Bad Hersfeld. Dankbarkeit ist ein wichtiges Wort für Pfarrer Volker Drewes, wenn er an die fast 25 Jahre in Bad Hersfeld denkt. Der Klinikpfarrer wird morgen, am 13. November, mit einem Gottesdienst in der Vitalisklinik, der um 16 Uhr beginnt, in den Ruhestand verabschiedet.

„Bad Hersfeld war ein Glückstreffer für mich. Das waren die besten 25 Jahre meines Lebens“, sagt Drewes und strahlt. Als Seelsorger mit Menschen zu arbeiten und ihnen etwas von der Liebe Gottes zu zeigen, die gerade in schwierigen Situationen gebraucht wird, war für ihn immer der Schwerpunkt seiner Arbeit. „Menschen in Extremsituationen zu begleiten hat mich besonders gereizt“, sagt Volker Drewes. Dazu gehören, gerade in Krankenhäusern, schwere Krankheiten und der Tod.

Vertrauen aufbauen

„Man muss ja innerhalb kürzester Zeit ein Vertrauensverhältnis mit fremden Menschen aufbauen“, erklärt Drewes. Und das müsse noch intensiver sein, wenn es um den letzten Weg gehe. Für dieses Vertrauen, das ihm immer wieder geschenkt wurde, ist er dankbar. „Ich stelle mich sehr auf die Situation des Menschen ein und höre erst mal nur zu“, erläutert er. „Das ist eine Form des Mitschwingens. Wenn ich mitschwinge, kann ich den anderen gleichzeitig tragen.“

Die Klinikseelsorge war jedoch nicht das einzige Arbeitsgebiet von Pfarrer Drewes. Er ist überdies seit 1996 Beauftragter für Circus- und Schaustellerseelsorge der Evangelischen Kirche von Kurhessen-Waldeck. Mit bunten, fröhlichen Leben auf den Rummelplätzen und den Menschen, die dafür arbeiten, dass andere Spaß haben können, hat ihn schon immer eine besondere Liebe verbunden. Für sie war er gerne im ganzen Land unterwegs, um Paare zu verheiraten, Kinder zu taufen, Konfirmation zu feiern, Gespräche zu führen oder auch Trauerfeiern zu halten.

Zeit für Zauberei

Diese Arbeit will Drewes auch nach seinem Ruhestand ehrenamtlich weiterführen. Und er freut sich darauf, sich endlich ein bisschen mehr um seine Zauberei kümmern zu können. Denn Drewes beherrscht nicht nur die Kunst des Zuhörens und Trost spendens, sondern auch die der Illusion.

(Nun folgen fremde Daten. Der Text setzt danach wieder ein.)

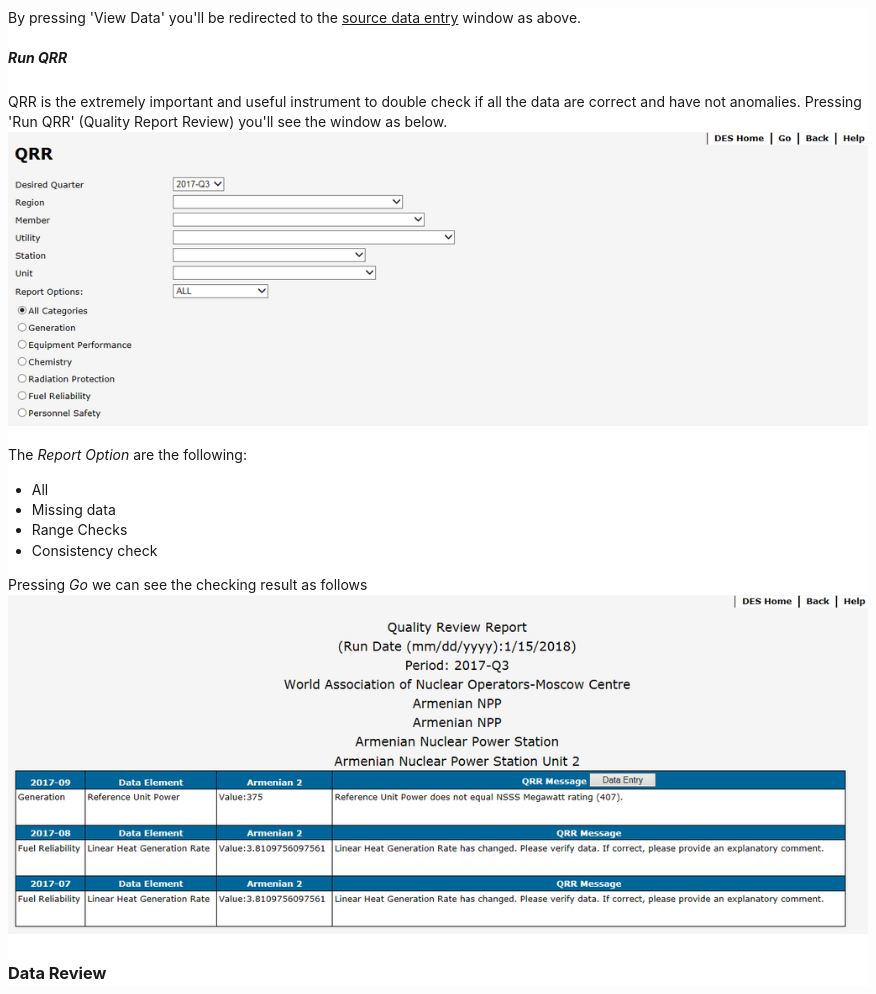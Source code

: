 By pressing 'View Data' you'll be redirected to the
[source data entry](#data-entry) window as above.

##### Run QRR

QRR is the extremely important and useful instrument to double check
if all the data are correct and have not anomalies. Pressing 'Run QRR'
(Quality Report Review) you'll see the window as
below. ![qrr](pic/qrr.png)

The _Report Option_ are the following:
- All
- Missing data
- Range Checks
- Consistency check

Pressing _Go_ we can see the checking result as follows ![qrr-check](pic/qrr-rep.png)

### Data Review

Weitere Ehrenämter, wie das des Regionalsprechers der Klinik- und Altenheimseelsorger des Sprengels Hersfeld, oder im Kirchenkreis wird er dagegen im Februar mit dem offiziellen Beginn des Ruhestands aufgeben.

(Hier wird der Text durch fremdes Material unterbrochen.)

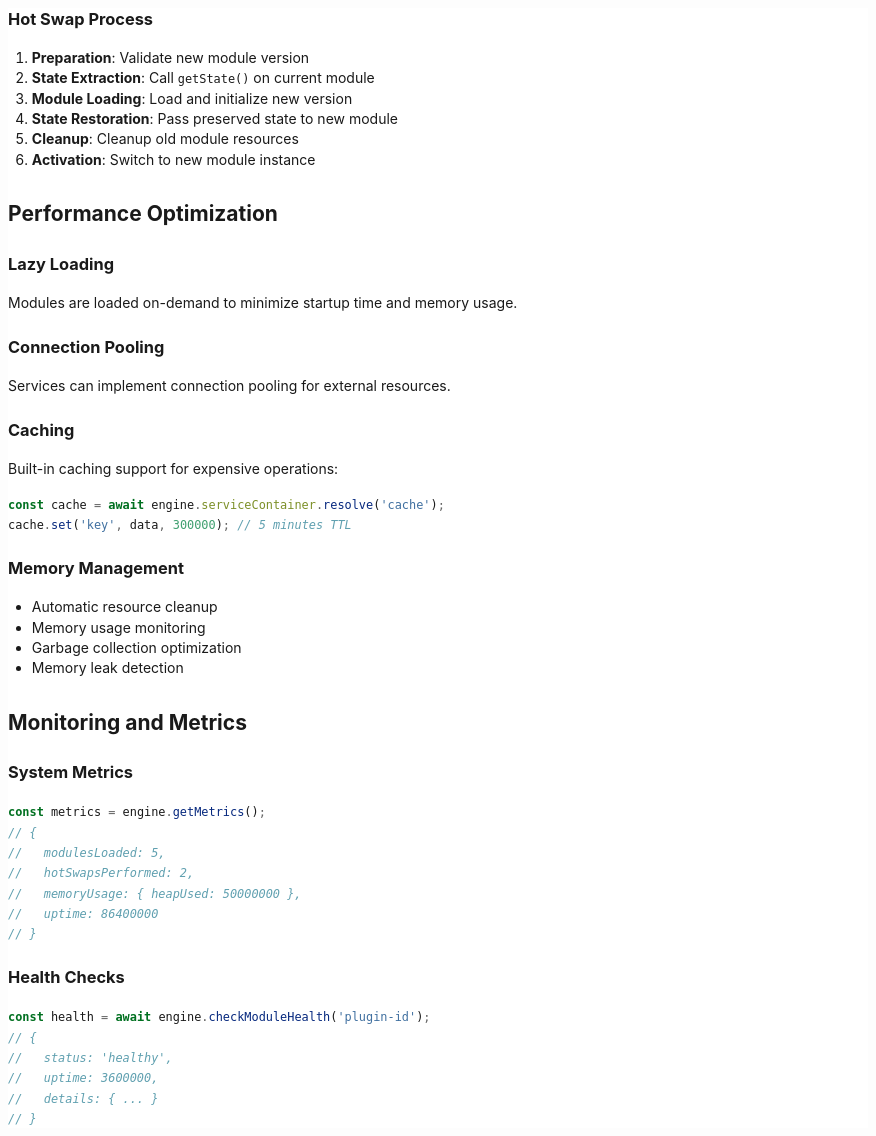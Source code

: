### Hot Swap Process
1. **Preparation**: Validate new module version
2. **State Extraction**: Call `getState()` on current module
3. **Module Loading**: Load and initialize new version
4. **State Restoration**: Pass preserved state to new module
5. **Cleanup**: Cleanup old module resources
6. **Activation**: Switch to new module instance

## Performance Optimization

### Lazy Loading
Modules are loaded on-demand to minimize startup time and memory usage.

### Connection Pooling
Services can implement connection pooling for external resources.

### Caching
Built-in caching support for expensive operations:
```javascript
const cache = await engine.serviceContainer.resolve('cache');
cache.set('key', data, 300000); // 5 minutes TTL
```

### Memory Management
- Automatic resource cleanup
- Memory usage monitoring
- Garbage collection optimization
- Memory leak detection

## Monitoring and Metrics

### System Metrics
```javascript
const metrics = engine.getMetrics();
// {
//   modulesLoaded: 5,
//   hotSwapsPerformed: 2,
//   memoryUsage: { heapUsed: 50000000 },
//   uptime: 86400000
// }
```

### Health Checks
```javascript
const health = await engine.checkModuleHealth('plugin-id');
// {
//   status: 'healthy',
//   uptime: 3600000,
//   details: { ... }
// }
```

Es ist ihm ein Anliegen deutlich zu machen, dass die Krankenhaus und Altenheimseelsorge ein wichtiger Bestandteil der gesamtkirchlichen Aufgaben ist und auch bleiben sollte. Dabei ging es Drewes immer auch um die Mitarbeiter, die zum Beispiel durch die Schließung des Elisabethkrankenhauses oder das Auf und Ab der Vitalisklinik stark belastet waren. Er wünscht sich, dass die Vitalisklinik losgelöst von politischen Querelen weiterarbeiten darf. „Sie trägt nämlich mehr zur kontinuierlichen positiven Darstellung Bad Hersfelds in der Bundesrepublik bei als unsere Festspiele, die lediglich einen Eventcharakter haben, meint Drewes.